▸ Directions
Please print, word for word, every line from the one that contains "- [kristos80](https://github.com/kristos80) (2" through the last line of the records, and nothing else.

▸ Supplied information
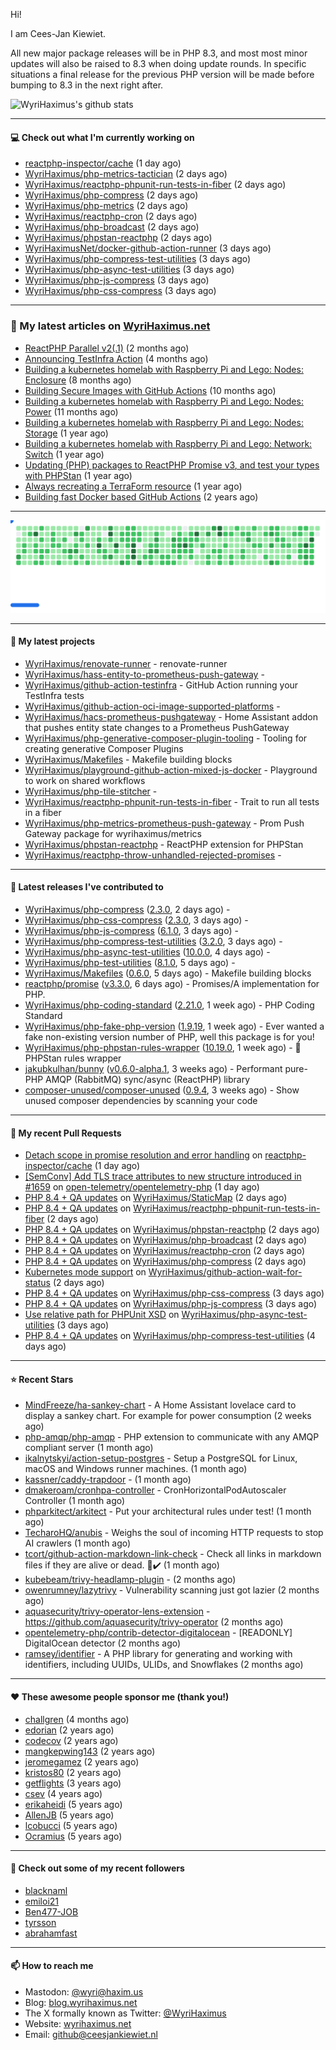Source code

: Hi!

I am Cees-Jan Kiewiet.

All new major package releases will be in PHP 8.3, and most most minor updates will also be raised to 8.3 when doing update rounds. In specific situations a final release for the previous PHP version will be made before bumping to 8.3 in the next right after.

![WyriHaximus's github stats](https://github-readme-stats.vercel.app/api?username=WyriHaximus&show_icons=true)

---

#### 💻 Check out what I'm currently working on

- [reactphp-inspector/cache](https://github.com/reactphp-inspector/cache) (1 day ago)
- [WyriHaximus/php-metrics-tactician](https://github.com/WyriHaximus/php-metrics-tactician) (2 days ago)
- [WyriHaximus/reactphp-phpunit-run-tests-in-fiber](https://github.com/WyriHaximus/reactphp-phpunit-run-tests-in-fiber) (2 days ago)
- [WyriHaximus/php-compress](https://github.com/WyriHaximus/php-compress) (2 days ago)
- [WyriHaximus/php-metrics](https://github.com/WyriHaximus/php-metrics) (2 days ago)
- [WyriHaximus/reactphp-cron](https://github.com/WyriHaximus/reactphp-cron) (2 days ago)
- [WyriHaximus/php-broadcast](https://github.com/WyriHaximus/php-broadcast) (2 days ago)
- [WyriHaximus/phpstan-reactphp](https://github.com/WyriHaximus/phpstan-reactphp) (2 days ago)
- [WyriHaximusNet/docker-github-action-runner](https://github.com/WyriHaximusNet/docker-github-action-runner) (3 days ago)
- [WyriHaximus/php-compress-test-utilities](https://github.com/WyriHaximus/php-compress-test-utilities) (3 days ago)
- [WyriHaximus/php-async-test-utilities](https://github.com/WyriHaximus/php-async-test-utilities) (3 days ago)
- [WyriHaximus/php-js-compress](https://github.com/WyriHaximus/php-js-compress) (3 days ago)
- [WyriHaximus/php-css-compress](https://github.com/WyriHaximus/php-css-compress) (3 days ago)

---

### 📜 My latest articles on [WyriHaximus.net](https://blog.wyrihaximus.net/)

- [ReactPHP Parallel v2(.1)](https://blog.wyrihaximus.net/2025/06/reactphp-parallel-v2-/) (2 months ago)
- [Announcing TestInfra Action](https://blog.wyrihaximus.net/2025/03/announcing-testinfra-action/) (4 months ago)
- [Building a kubernetes homelab with Raspberry Pi and Lego: Nodes: Enclosure](https://blog.wyrihaximus.net/2024/12/building-a-kubernetes-homelab-with-raspberry-pies-and-lego-nodes-enclosure/) (8 months ago)
- [Building Secure Images with GitHub Actions](https://blog.wyrihaximus.net/2024/10/building-secure-images-with-github-actions/) (10 months ago)
- [Building a kubernetes homelab with Raspberry Pi and Lego: Nodes: Power](https://blog.wyrihaximus.net/2024/09/building-a-kubernetes-homelab-with-raspberry-pies-and-lego-nodes-power/) (11 months ago)
- [Building a kubernetes homelab with Raspberry Pi and Lego: Nodes: Storage](https://blog.wyrihaximus.net/2024/08/building-a-kubernetes-homelab-with-raspberry-pies-and-lego-nodes-storage/) (1 year ago)
- [Building a kubernetes homelab with Raspberry Pi and Lego: Network: Switch](https://blog.wyrihaximus.net/2024/07/building-a-kubernetes-homelab-with-raspberry-pies-and-lego-network-switch/) (1 year ago)
- [Updating (PHP) packages to ReactPHP Promise v3, and test your types with PHPStan](https://blog.wyrihaximus.net/2024/06/updating-php-packages-to-reactphp-promise-v3--and-test-your-types-with-phpstan/) (1 year ago)
- [Always recreating a TerraForm resource](https://blog.wyrihaximus.net/2024/04/always-recreating-a-terraform-resource/) (1 year ago)
- [Building fast Docker based GitHub Actions](https://blog.wyrihaximus.net/2023/03/building-fast-docker-based-github-actions/) (2 years ago)

---

<picture>
  <source
    media="(prefers-color-scheme: dark)"
    srcset="images/breakout-dark.svg"
  />
  <source
    media="(prefers-color-scheme: light)"
    srcset="images/breakout-light.svg"
  />
  <img alt="Breakout Game" src="images/breakout-light.svg" />
</picture>

---

#### 🌱 My latest projects

- [WyriHaximus/renovate-runner](https://github.com/WyriHaximus/renovate-runner) - renovate-runner
- [WyriHaximus/hass-entity-to-prometheus-push-gateway](https://github.com/WyriHaximus/hass-entity-to-prometheus-push-gateway) - 
- [WyriHaximus/github-action-testinfra](https://github.com/WyriHaximus/github-action-testinfra) - GitHub Action running your TestInfra tests
- [WyriHaximus/github-action-oci-image-supported-platforms](https://github.com/WyriHaximus/github-action-oci-image-supported-platforms) - 
- [WyriHaximus/hacs-prometheus-pushgateway](https://github.com/WyriHaximus/hacs-prometheus-pushgateway) - Home Assistant addon that pushes entity state changes to a Prometheus PushGateway
- [WyriHaximus/php-generative-composer-plugin-tooling](https://github.com/WyriHaximus/php-generative-composer-plugin-tooling) - Tooling for creating generative Composer Plugins
- [WyriHaximus/Makefiles](https://github.com/WyriHaximus/Makefiles) - Makefile building blocks
- [WyriHaximus/playground-github-action-mixed-js-docker](https://github.com/WyriHaximus/playground-github-action-mixed-js-docker) - Playground to work on shared workflows
- [WyriHaximus/php-tile-stitcher](https://github.com/WyriHaximus/php-tile-stitcher) - 
- [WyriHaximus/reactphp-phpunit-run-tests-in-fiber](https://github.com/WyriHaximus/reactphp-phpunit-run-tests-in-fiber) - Trait to run all tests in a fiber
- [WyriHaximus/php-metrics-prometheus-push-gateway](https://github.com/WyriHaximus/php-metrics-prometheus-push-gateway) - Prom Push Gateway package for wyrihaximus/metrics
- [WyriHaximus/phpstan-reactphp](https://github.com/WyriHaximus/phpstan-reactphp) - ReactPHP extension for PHPStan
- [WyriHaximus/reactphp-throw-unhandled-rejected-promises](https://github.com/WyriHaximus/reactphp-throw-unhandled-rejected-promises) - 

---

#### 🔭 Latest releases I've contributed to

- [WyriHaximus/php-compress](https://github.com/WyriHaximus/php-compress) ([2.3.0](https://github.com/WyriHaximus/php-compress/releases/tag/2.3.0), 2 days ago) - 
- [WyriHaximus/php-css-compress](https://github.com/WyriHaximus/php-css-compress) ([2.3.0](https://github.com/WyriHaximus/php-css-compress/releases/tag/2.3.0), 3 days ago) - 
- [WyriHaximus/php-js-compress](https://github.com/WyriHaximus/php-js-compress) ([6.1.0](https://github.com/WyriHaximus/php-js-compress/releases/tag/6.1.0), 3 days ago) - 
- [WyriHaximus/php-compress-test-utilities](https://github.com/WyriHaximus/php-compress-test-utilities) ([3.2.0](https://github.com/WyriHaximus/php-compress-test-utilities/releases/tag/3.2.0), 3 days ago) - 
- [WyriHaximus/php-async-test-utilities](https://github.com/WyriHaximus/php-async-test-utilities) ([10.0.0](https://github.com/WyriHaximus/php-async-test-utilities/releases/tag/10.0.0), 4 days ago) - 
- [WyriHaximus/php-test-utilities](https://github.com/WyriHaximus/php-test-utilities) ([8.1.0](https://github.com/WyriHaximus/php-test-utilities/releases/tag/8.1.0), 5 days ago) - 
- [WyriHaximus/Makefiles](https://github.com/WyriHaximus/Makefiles) ([0.6.0](https://github.com/WyriHaximus/Makefiles/releases/tag/0.6.0), 5 days ago) - Makefile building blocks
- [reactphp/promise](https://github.com/reactphp/promise) ([v3.3.0](https://github.com/reactphp/promise/releases/tag/v3.3.0), 6 days ago) - Promises/A implementation for PHP.
- [WyriHaximus/php-coding-standard](https://github.com/WyriHaximus/php-coding-standard) ([2.21.0](https://github.com/WyriHaximus/php-coding-standard/releases/tag/2.21.0), 1 week ago) - PHP Coding Standard
- [WyriHaximus/php-fake-php-version](https://github.com/WyriHaximus/php-fake-php-version) ([1.9.19](https://github.com/WyriHaximus/php-fake-php-version/releases/tag/1.9.19), 1 week ago) - Ever wanted a fake non-existing version number of PHP, well this package is for you!
- [WyriHaximus/php-phpstan-rules-wrapper](https://github.com/WyriHaximus/php-phpstan-rules-wrapper) ([10.19.0](https://github.com/WyriHaximus/php-phpstan-rules-wrapper/releases/tag/10.19.0), 1 week ago) - 🌯 PHPStan rules wrapper
- [jakubkulhan/bunny](https://github.com/jakubkulhan/bunny) ([v0.6.0-alpha.1](https://github.com/jakubkulhan/bunny/releases/tag/v0.6.0-alpha.1), 3 weeks ago) - Performant pure-PHP AMQP (RabbitMQ) sync/async (ReactPHP) library
- [composer-unused/composer-unused](https://github.com/composer-unused/composer-unused) ([0.9.4](https://github.com/composer-unused/composer-unused/releases/tag/0.9.4), 3 weeks ago) - Show unused composer dependencies by scanning your code

---

#### 🔨 My recent Pull Requests

- [Detach scope in promise resolution and error handling](https://github.com/reactphp-inspector/cache/pull/8) on [reactphp-inspector/cache](https://github.com/reactphp-inspector/cache) (1 day ago)
- [[SemConv] Add TLS trace attributes to new structure introduced in #1659](https://github.com/open-telemetry/opentelemetry-php/pull/1695) on [open-telemetry/opentelemetry-php](https://github.com/open-telemetry/opentelemetry-php) (1 day ago)
- [PHP 8.4 &#43; QA updates](https://github.com/WyriHaximus/StaticMap/pull/98) on [WyriHaximus/StaticMap](https://github.com/WyriHaximus/StaticMap) (2 days ago)
- [PHP 8.4 &#43; QA updates](https://github.com/WyriHaximus/reactphp-phpunit-run-tests-in-fiber/pull/27) on [WyriHaximus/reactphp-phpunit-run-tests-in-fiber](https://github.com/WyriHaximus/reactphp-phpunit-run-tests-in-fiber) (2 days ago)
- [PHP 8.4 &#43; QA updates](https://github.com/WyriHaximus/phpstan-reactphp/pull/27) on [WyriHaximus/phpstan-reactphp](https://github.com/WyriHaximus/phpstan-reactphp) (2 days ago)
- [PHP 8.4 &#43; QA updates](https://github.com/WyriHaximus/php-broadcast/pull/304) on [WyriHaximus/php-broadcast](https://github.com/WyriHaximus/php-broadcast) (2 days ago)
- [PHP 8.4 &#43; QA updates](https://github.com/WyriHaximus/reactphp-cron/pull/95) on [WyriHaximus/reactphp-cron](https://github.com/WyriHaximus/reactphp-cron) (2 days ago)
- [PHP 8.4 &#43; QA updates](https://github.com/WyriHaximus/php-compress/pull/128) on [WyriHaximus/php-compress](https://github.com/WyriHaximus/php-compress) (2 days ago)
- [Kubernetes mode support](https://github.com/WyriHaximus/github-action-wait-for-status/pull/194) on [WyriHaximus/github-action-wait-for-status](https://github.com/WyriHaximus/github-action-wait-for-status) (2 days ago)
- [PHP 8.4 &#43; QA updates](https://github.com/WyriHaximus/php-css-compress/pull/162) on [WyriHaximus/php-css-compress](https://github.com/WyriHaximus/php-css-compress) (3 days ago)
- [PHP 8.4 &#43; QA updates](https://github.com/WyriHaximus/php-js-compress/pull/116) on [WyriHaximus/php-js-compress](https://github.com/WyriHaximus/php-js-compress) (3 days ago)
- [Use relative path for PHPUnit XSD](https://github.com/WyriHaximus/php-async-test-utilities/pull/310) on [WyriHaximus/php-async-test-utilities](https://github.com/WyriHaximus/php-async-test-utilities) (3 days ago)
- [PHP 8.4 &#43; QA updates](https://github.com/WyriHaximus/php-compress-test-utilities/pull/96) on [WyriHaximus/php-compress-test-utilities](https://github.com/WyriHaximus/php-compress-test-utilities) (4 days ago)

---

#### ⭐ Recent Stars

- [MindFreeze/ha-sankey-chart](https://github.com/MindFreeze/ha-sankey-chart) - A Home Assistant lovelace card to display a sankey chart. For example for power consumption (2 weeks ago)
- [php-amqp/php-amqp](https://github.com/php-amqp/php-amqp) - PHP extension to communicate with any AMQP compliant server (1 month ago)
- [ikalnytskyi/action-setup-postgres](https://github.com/ikalnytskyi/action-setup-postgres) - Setup a PostgreSQL for Linux, macOS and Windows runner machines. (1 month ago)
- [kassner/caddy-trapdoor](https://github.com/kassner/caddy-trapdoor) -  (1 month ago)
- [dmakeroam/cronhpa-controller](https://github.com/dmakeroam/cronhpa-controller) - CronHorizontalPodAutoscaler Controller (1 month ago)
- [phparkitect/arkitect](https://github.com/phparkitect/arkitect) - Put your architectural rules under test! (1 month ago)
- [TecharoHQ/anubis](https://github.com/TecharoHQ/anubis) - Weighs the soul of incoming HTTP requests to stop AI crawlers (1 month ago)
- [tcort/github-action-markdown-link-check](https://github.com/tcort/github-action-markdown-link-check) - Check all links in markdown files if they are alive or dead. 🔗✔️ (1 month ago)
- [kubebeam/trivy-headlamp-plugin](https://github.com/kubebeam/trivy-headlamp-plugin) -  (2 months ago)
- [owenrumney/lazytrivy](https://github.com/owenrumney/lazytrivy) - Vulnerability scanning just got lazier (2 months ago)
- [aquasecurity/trivy-operator-lens-extension](https://github.com/aquasecurity/trivy-operator-lens-extension) - https://github.com/aquasecurity/trivy-operator (2 months ago)
- [opentelemetry-php/contrib-detector-digitalocean](https://github.com/opentelemetry-php/contrib-detector-digitalocean) - [READONLY] DigitalOcean detector (2 months ago)
- [ramsey/identifier](https://github.com/ramsey/identifier) - A PHP library for generating and working with identifiers, including UUIDs, ULIDs, and Snowflakes (2 months ago)

---

#### ❤️ These awesome people sponsor me (thank you!)

- [challgren](https://github.com/challgren) (4 months ago)
- [edorian](https://github.com/edorian) (2 years ago)
- [codecov](https://github.com/codecov) (2 years ago)
- [mangkepwing143](https://github.com/mangkepwing143) (2 years ago)
- [jeromegamez](https://github.com/jeromegamez) (2 years ago)
- [kristos80](https://github.com/kristos80) (2 years ago)
- [getflights](https://github.com/getflights) (3 years ago)
- [csev](https://github.com/csev) (4 years ago)
- [erikaheidi](https://github.com/erikaheidi) (5 years ago)
- [AllenJB](https://github.com/AllenJB) (5 years ago)
- [lcobucci](https://github.com/lcobucci) (5 years ago)
- [Ocramius](https://github.com/Ocramius) (5 years ago)

---

#### 👯 Check out some of my recent followers

- [blacknaml](https://github.com/blacknaml)
- [emiloi21](https://github.com/emiloi21)
- [Ben477-JOB](https://github.com/Ben477-JOB)
- [tyrsson](https://github.com/tyrsson)
- [abrahamfast](https://github.com/abrahamfast)

---

#### 📫 How to reach me

- Mastodon: [@wyri@haxim.us](https://toot-toot.wyrihaxim.us/@wyri)
- Blog: [blog.wyrihaximus.net](https://blog.wyrihaximus.net/)
- The X formally known as Twitter: [@WyriHaximus](https://twitter.com/WyriHaximus)
- Website: [wyrihaximus.net](https://wyrihaximus.net/)
- Email: [github@ceesjankiewiet.nl](mailto:github@ceesjankiewiet.nl)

▸ Solution
- [kristos80](https://github.com/kristos80) (2 years ago)
- [getflights](https://github.com/getflights) (3 years ago)
- [csev](https://github.com/csev) (4 years ago)
- [erikaheidi](https://github.com/erikaheidi) (5 years ago)
- [AllenJB](https://github.com/AllenJB) (5 years ago)
- [lcobucci](https://github.com/lcobucci) (5 years ago)
- [Ocramius](https://github.com/Ocramius) (5 years ago)

---

#### 👯 Check out some of my recent followers

- [blacknaml](https://github.com/blacknaml)
- [emiloi21](https://github.com/emiloi21)
- [Ben477-JOB](https://github.com/Ben477-JOB)
- [tyrsson](https://github.com/tyrsson)
- [abrahamfast](https://github.com/abrahamfast)

---

#### 📫 How to reach me

- Mastodon: [@wyri@haxim.us](https://toot-toot.wyrihaxim.us/@wyri)
- Blog: [blog.wyrihaximus.net](https://blog.wyrihaximus.net/)
- The X formally known as Twitter: [@WyriHaximus](https://twitter.com/WyriHaximus)
- Website: [wyrihaximus.net](https://wyrihaximus.net/)
- Email: [github@ceesjankiewiet.nl](mailto:github@ceesjankiewiet.nl)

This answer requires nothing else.